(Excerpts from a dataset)
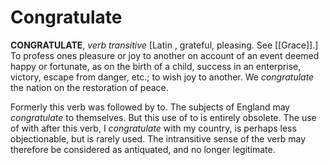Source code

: # Congratulate

**CONGRATULATE**, _verb transitive_ \[Latin , grateful, pleasing. See [[Grace]].\] To profess ones pleasure or joy to another on account of an event deemed happy or fortunate, as on the birth of a child, success in an enterprise, victory, escape from danger, etc.; to wish joy to another. We _congratulate_ the nation on the restoration of peace.

Formerly this verb was followed by to. The subjects of England may _congratulate_ to themselves. But this use of to is entirely obsolete. The use of with after this verb, I _congratulate_ with my country, is perhaps less objectionable, but is rarely used. The intransitive sense of the verb may therefore be considered as antiquated, and no longer legitimate.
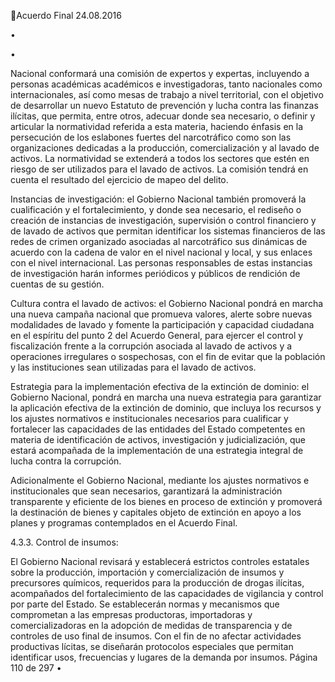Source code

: Acuerdo Final 
24.08.2016 

•

•

Nacional  conformará  una  comisión  de  expertos  y  expertas,  incluyendo  a  personas 
académicas académicos e investigadoras, tanto nacionales como internacionales, así como 
mesas  de  trabajo  a  nivel  territorial,  con  el  objetivo  de  desarrollar  un  nuevo  Estatuto  de 
prevención y lucha contra las finanzas ilícitas, que permita, entre otros, adecuar donde sea 
necesario, o definir y articular la normatividad referida a esta materia, haciendo énfasis en 
la  persecución  de  los  eslabones  fuertes  del  narcotráfico  como  son    las  organizaciones 
dedicadas  a  la  producción,  comercialización  y  al  lavado  de  activos.  La  normatividad  se 
extenderá a todos los sectores que estén en riesgo de ser utilizados para el lavado de activos. 
La comisión tendrá en cuenta el resultado del ejercicio de mapeo del delito.  
 
Instancias de investigación: el Gobierno Nacional también promoverá la cualificación y el 
fortalecimiento, y donde sea necesario, el rediseño o creación de instancias de investigación, 
supervisión o control financiero y de lavado de activos que permitan identificar los sistemas 
financieros  de  las  redes  de  crimen  organizado  asociadas  al  narcotráfico  sus  dinámicas  de 
acuerdo  con  la  cadena  de  valor  en  el  nivel  nacional  y  local,  y  sus  enlaces  con  el  nivel 
internacional.    Las  personas  responsables  de  estas    instancias  de  investigación  harán 
informes periódicos y públicos de rendición de cuentas de su gestión. 
 
Cultura  contra  el  lavado  de  activos:  el  Gobierno  Nacional  pondrá  en  marcha  una  nueva 
campaña  nacional  que  promueva  valores,  alerte  sobre  nuevas  modalidades  de  lavado  y 
fomente  la  participación  y  capacidad  ciudadana  en  el  espíritu  del  punto  2  del  Acuerdo 
General,  para ejercer el control y fiscalización frente a la corrupción asociada al lavado de 
activos y a operaciones irregulares o sospechosas, con el fin de evitar que la población y las 
instituciones sean utilizadas para el lavado de activos. 

 
Estrategia  para  la  implementación  efectiva  de  la  extinción  de  dominio:  el  Gobierno 
Nacional, pondrá en marcha una nueva estrategia para garantizar la aplicación efectiva de la 
extinción  de  dominio,  que  incluya  los  recursos  y  los  ajustes  normativos  e  institucionales 
necesarios  para  cualificar  y  fortalecer  las  capacidades  de  las  entidades  del  Estado 
competentes  en  materia  de  identificación  de  activos,  investigación  y  judicialización,  que 
estará  acompañada  de  la  implementación  de  una  estrategia  integral  de  lucha  contra  la 
corrupción. 
 
Adicionalmente el Gobierno Nacional, mediante los ajustes normativos e institucionales que 
sean  necesarios,  garantizará  la  administración  transparente  y  eficiente  de  los  bienes  en 
proceso de extinción y promoverá la destinación de bienes y capitales objeto de extinción 
en apoyo a los planes y programas contemplados en el Acuerdo Final. 
 
4.3.3. Control de insumos:  
 
El Gobierno Nacional revisará y establecerá estrictos controles estatales sobre la producción, importación 
y comercialización de insumos y precursores químicos, requeridos para la producción de drogas ilícitas, 
acompañados  del  fortalecimiento  de  las  capacidades  de  vigilancia  y  control  por  parte  del  Estado.  Se 
establecerán  normas  y  mecanismos  que  comprometan  a  las  empresas  productoras,  importadoras  y 
comercializadoras en la adopción de medidas de transparencia y de controles de uso final de insumos. 
Con el fin de no afectar actividades productivas lícitas, se diseñarán protocolos especiales que permitan 
identificar usos, frecuencias y lugares de la demanda por insumos. 
Página 110 de 297 
•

**WHAT YOU ARE ASKED TO DO:** Please give back exactly the lines from the first line of the records above through the line containing "restoration of peace.", only those and both included, with the pictures removed.

**EXERCISE RESPONSE:**
Source code

: # Congratulate

**CONGRATULATE**, _verb transitive_ \[Latin , grateful, pleasing. See [[Grace]].\] To profess ones pleasure or joy to another on account of an event deemed happy or fortunate, as on the birth of a child, success in an enterprise, victory, escape from danger, etc.; to wish joy to another. We _congratulate_ the nation on the restoration of peace.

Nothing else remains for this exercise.